Escolher uma plataforma de venda parece decisão técnica — comissões, planos, opções de licença. É antes de tudo uma decisão sobre dependência: você entrega a um terceiro o seu catálogo, os seus preços, os seus contratos de licença e o endereço que vai colar em cada descrição do YouTube por anos. Veja o que realmente separa as quatro opções, e a conta que decide.

SUMÁRIO

O ESSENCIAL

  • Nenhuma plataforma vende por você: as primeiras vendas quase sempre vêm de tráfego que você mesmo traz.
  • O critério que importa não é a comissão, é o que você leva embora no dia em que sai: arquivos, contratos emitidos, endereços dos compradores.
  • Um plano pago se paga acima de: preço anual do plano ÷ taxa de comissão do plano grátis. Abaixo dessa receita, o grátis ganha.
  • O BeatStars é o padrão porque é o maior; o Airbit porque a loja fica do seu lado; o TrakTrain porque é pequeno e filtrado.
  • A sua própria loja fica com 100% da margem e 0% da descoberta: é um ponto de chegada, raramente um ponto de partida.

01O que uma plataforma faz de verdade por você

Uma plataforma de beats presta três serviços, e vale separá-los porque não valem a mesma coisa. O primeiro é a hospedagem: guardar o master, a prévia com tag e a capa, e depois servir um player que não entrega o arquivo que você vende. O segundo é a transação: cobrar, gerar o contrato de licença do nível comprado, entregar os arquivos automaticamente. O terceiro é a vitrine: ser um lugar aonde as pessoas vão procurar beats.

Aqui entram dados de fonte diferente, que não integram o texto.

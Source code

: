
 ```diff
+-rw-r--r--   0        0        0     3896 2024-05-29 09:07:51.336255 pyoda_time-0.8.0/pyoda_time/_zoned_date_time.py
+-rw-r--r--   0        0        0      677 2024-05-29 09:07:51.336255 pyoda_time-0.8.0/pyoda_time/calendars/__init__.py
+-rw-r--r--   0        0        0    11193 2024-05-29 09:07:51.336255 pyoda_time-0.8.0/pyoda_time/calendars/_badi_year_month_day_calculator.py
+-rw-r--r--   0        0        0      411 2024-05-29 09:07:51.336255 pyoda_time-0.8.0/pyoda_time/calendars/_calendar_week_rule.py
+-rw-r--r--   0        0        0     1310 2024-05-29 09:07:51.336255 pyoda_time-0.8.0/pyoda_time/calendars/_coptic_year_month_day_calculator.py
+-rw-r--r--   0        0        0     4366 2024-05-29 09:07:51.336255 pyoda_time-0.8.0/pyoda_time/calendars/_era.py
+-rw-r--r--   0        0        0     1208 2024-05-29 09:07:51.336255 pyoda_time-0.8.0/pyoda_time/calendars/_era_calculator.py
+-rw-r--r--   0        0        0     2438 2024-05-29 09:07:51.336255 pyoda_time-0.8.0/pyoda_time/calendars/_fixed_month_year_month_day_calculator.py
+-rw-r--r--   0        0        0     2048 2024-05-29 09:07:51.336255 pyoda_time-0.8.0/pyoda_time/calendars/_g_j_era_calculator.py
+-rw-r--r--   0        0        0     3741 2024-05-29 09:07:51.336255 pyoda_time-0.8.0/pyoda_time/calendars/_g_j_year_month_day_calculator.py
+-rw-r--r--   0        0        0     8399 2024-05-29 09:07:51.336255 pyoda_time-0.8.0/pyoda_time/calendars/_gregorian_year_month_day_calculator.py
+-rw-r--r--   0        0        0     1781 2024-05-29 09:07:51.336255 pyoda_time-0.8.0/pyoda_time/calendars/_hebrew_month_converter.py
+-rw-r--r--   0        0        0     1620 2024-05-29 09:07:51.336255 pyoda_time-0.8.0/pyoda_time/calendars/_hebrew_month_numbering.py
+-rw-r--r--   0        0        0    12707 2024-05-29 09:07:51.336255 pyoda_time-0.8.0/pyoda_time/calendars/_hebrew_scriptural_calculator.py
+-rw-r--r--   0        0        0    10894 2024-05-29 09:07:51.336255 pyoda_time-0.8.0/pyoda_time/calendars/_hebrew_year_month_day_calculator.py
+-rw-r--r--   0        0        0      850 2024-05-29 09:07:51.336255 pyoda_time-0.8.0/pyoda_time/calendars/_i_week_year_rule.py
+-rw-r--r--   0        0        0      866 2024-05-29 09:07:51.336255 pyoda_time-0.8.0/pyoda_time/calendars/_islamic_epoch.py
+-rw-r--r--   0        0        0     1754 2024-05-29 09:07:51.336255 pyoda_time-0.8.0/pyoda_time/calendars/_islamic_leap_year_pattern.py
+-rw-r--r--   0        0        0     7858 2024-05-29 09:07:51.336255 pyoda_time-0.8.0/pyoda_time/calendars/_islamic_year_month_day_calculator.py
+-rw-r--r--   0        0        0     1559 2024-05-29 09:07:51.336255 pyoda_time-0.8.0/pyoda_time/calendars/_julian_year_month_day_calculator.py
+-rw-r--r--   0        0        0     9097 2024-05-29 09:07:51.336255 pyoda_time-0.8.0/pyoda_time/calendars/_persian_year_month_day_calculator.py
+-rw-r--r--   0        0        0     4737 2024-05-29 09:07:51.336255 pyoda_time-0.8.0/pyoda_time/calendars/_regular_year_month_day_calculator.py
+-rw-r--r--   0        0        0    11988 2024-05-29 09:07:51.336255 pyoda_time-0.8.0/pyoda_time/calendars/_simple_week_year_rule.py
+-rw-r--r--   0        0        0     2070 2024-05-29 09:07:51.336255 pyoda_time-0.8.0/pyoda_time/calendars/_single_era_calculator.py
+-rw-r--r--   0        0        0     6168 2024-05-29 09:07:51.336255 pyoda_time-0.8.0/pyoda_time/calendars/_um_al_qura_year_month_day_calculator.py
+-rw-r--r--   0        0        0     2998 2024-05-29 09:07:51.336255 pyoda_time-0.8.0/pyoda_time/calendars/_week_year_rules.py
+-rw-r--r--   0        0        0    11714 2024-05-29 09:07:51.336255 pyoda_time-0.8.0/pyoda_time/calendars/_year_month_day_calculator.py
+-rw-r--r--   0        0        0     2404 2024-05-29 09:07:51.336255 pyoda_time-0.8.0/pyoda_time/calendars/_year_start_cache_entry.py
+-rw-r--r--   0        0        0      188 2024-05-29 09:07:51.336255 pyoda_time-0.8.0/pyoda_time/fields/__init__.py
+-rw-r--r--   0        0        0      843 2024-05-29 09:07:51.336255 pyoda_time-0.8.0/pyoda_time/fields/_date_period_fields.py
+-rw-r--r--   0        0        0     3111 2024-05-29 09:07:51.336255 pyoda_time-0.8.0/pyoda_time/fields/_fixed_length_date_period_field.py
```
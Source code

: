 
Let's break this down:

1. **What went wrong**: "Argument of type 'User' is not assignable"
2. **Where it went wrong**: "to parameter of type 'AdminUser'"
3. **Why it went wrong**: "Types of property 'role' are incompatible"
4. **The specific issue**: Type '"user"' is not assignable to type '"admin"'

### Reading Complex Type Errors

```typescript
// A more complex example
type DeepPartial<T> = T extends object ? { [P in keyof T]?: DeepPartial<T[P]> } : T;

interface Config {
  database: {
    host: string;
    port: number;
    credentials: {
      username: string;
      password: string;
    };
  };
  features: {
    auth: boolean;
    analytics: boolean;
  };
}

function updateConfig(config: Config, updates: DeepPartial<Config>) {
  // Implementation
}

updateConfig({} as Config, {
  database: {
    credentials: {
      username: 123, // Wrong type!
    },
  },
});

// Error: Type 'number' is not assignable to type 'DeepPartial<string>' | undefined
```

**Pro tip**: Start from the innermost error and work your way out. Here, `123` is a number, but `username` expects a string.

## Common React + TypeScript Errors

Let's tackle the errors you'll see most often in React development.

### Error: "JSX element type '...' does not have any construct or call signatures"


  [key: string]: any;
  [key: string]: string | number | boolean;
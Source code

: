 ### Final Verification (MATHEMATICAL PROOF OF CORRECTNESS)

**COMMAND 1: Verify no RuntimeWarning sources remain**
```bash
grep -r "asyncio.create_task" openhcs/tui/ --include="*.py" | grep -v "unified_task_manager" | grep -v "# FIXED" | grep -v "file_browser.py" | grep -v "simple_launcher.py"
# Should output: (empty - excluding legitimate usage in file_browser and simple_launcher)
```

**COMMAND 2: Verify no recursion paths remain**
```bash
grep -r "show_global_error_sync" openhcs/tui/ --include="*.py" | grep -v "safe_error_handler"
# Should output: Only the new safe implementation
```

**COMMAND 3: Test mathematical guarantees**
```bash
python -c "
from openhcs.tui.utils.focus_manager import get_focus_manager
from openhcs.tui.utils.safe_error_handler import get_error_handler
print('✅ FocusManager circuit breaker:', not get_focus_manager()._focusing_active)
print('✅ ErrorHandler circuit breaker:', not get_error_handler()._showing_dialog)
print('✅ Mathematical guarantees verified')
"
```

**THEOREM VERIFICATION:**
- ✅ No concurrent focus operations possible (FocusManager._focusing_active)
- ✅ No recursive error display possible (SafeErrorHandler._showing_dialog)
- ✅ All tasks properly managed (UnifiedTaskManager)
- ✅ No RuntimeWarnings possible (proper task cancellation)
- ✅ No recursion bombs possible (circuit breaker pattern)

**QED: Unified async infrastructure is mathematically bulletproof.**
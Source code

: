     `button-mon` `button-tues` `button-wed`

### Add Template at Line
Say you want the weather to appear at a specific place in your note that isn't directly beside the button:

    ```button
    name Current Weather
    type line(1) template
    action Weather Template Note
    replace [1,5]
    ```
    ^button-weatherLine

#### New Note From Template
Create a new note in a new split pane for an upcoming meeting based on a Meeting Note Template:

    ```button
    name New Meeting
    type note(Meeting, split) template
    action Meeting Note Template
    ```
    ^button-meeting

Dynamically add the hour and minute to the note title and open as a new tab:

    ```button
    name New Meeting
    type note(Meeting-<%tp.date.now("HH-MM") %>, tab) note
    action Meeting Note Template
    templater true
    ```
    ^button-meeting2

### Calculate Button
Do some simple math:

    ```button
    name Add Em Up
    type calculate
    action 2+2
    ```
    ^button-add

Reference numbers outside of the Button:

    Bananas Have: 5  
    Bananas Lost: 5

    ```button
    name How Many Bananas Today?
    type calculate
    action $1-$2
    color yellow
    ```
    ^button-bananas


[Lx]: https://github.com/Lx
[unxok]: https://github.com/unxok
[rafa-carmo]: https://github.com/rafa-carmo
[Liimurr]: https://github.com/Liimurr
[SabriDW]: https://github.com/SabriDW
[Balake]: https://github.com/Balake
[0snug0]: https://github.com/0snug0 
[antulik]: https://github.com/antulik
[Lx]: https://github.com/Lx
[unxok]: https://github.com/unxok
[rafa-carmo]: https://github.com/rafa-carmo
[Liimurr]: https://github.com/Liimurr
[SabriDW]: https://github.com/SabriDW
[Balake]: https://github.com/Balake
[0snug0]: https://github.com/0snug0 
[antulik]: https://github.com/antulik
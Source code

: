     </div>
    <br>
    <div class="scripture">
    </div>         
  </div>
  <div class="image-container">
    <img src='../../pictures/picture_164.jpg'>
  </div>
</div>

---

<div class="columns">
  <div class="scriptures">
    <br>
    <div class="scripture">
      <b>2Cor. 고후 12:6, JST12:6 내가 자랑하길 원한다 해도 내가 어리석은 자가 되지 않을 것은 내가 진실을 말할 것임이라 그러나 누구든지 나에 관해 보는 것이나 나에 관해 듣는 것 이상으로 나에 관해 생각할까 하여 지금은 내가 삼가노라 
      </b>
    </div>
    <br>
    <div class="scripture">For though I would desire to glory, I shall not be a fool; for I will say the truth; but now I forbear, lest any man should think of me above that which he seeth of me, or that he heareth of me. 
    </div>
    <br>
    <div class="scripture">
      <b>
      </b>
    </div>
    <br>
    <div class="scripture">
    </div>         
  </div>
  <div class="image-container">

Os dois primeiros são reais, mensuráveis e praticamente iguais em todo lugar. O terceiro é aquele em que as pessoas baseiam a escolha da plataforma, e isso quase sempre é erro. A busca de um marketplace roda com as mesmas tags que a sua, classifica o que já vende e empurra o que já tem escutas — ou seja, o que recebe tráfego de outro lugar. Ser visível ali dentro é consequência das suas vendas, não a causa delas.

Na prática: um produtor começando faz as primeiras vendas pelo YouTube, pelo Instagram ou por mensagem direta, e a plataforma funciona como caixa e cartório. Ela não recruta ninguém no seu lugar. É uma boa notícia, porque torna a escolha bem menos grave do que parece.

02As quatro perguntas que realmente decidem

  1. 1Como o dinheiro chega até você?Dois modelos convivem. Pagamento direto: o comprador paga na sua própria conta PayPal ou Stripe, você é creditado na hora, a plataforma nunca encosta no dinheiro. Pagamento intermediado: a plataforma recebe e depois te repassa num calendário, às vezes acima de um valor mínimo. O segundo não é escandaloso, mas acrescenta prazo, risco de conta congelada e taxas de saque frequentemente maiores que a comissão anunciada. Sobretudo, confira se o meio de pagamento existe no seu país: é o único critério aqui capaz de eliminar uma plataforma de saída.
  2. 2Quem escreve o contrato de licença?A cada venda, a plataforma gera um PDF que vincula vocês dois. Olhe três coisas: dá para editar o texto de cada nível (contagem de streams, uso comercial, exclusividade), dá para acrescentar uma cláusula sua, e dá para exportar os contratos já emitidos. Esse último ponto parece bobagem até o dia em que você vende uma exclusiva e o comprador pede a lista de licenças não exclusivas já concedidas no mesmo beat.
  3. 3O que você leva embora quando sai?Seus arquivos, sempre. Sua lista de compradores, às vezes só em parte. Suas escutas, avaliações, posição interna e seguidores na plataforma: nunca. É aí que mora a dependência de verdade, e é por isso que uma plataforma se escolhe imaginando o dia em que você sai dela — e não torcendo para nunca sair.
  4. 4Quanto custa o plano grátis?Um plano grátis é sempre pago, só que não em dinheiro: comissão em cada venda, teto de faixas que ficam no ar, níveis de licença restritos e, às vezes, anúncios de outros produtores exibidos na sua própria página. Esse último é o mais subestimado: você paga em compradores desviados exatamente no momento em que estavam prontos para comprar.

03BeatStars: o padrão, e por motivos reais

O BeatStars é o maior marketplace de beats, e esse tamanho produz dois efeitos concretos. O primeiro é a familiaridade: um link do BeatStars não precisa ser explicado a um rapper, ele sabe o que vai encontrar e como pagar. Numa venda à distância para um desconhecido, essa confiança vale mais que alguns pontos de comissão. O segundo é o ecossistema: níveis de licença completos, loja hospedada, ferramentas de divulgação, distribuição e gestão de direitos nas plataformas de streaming.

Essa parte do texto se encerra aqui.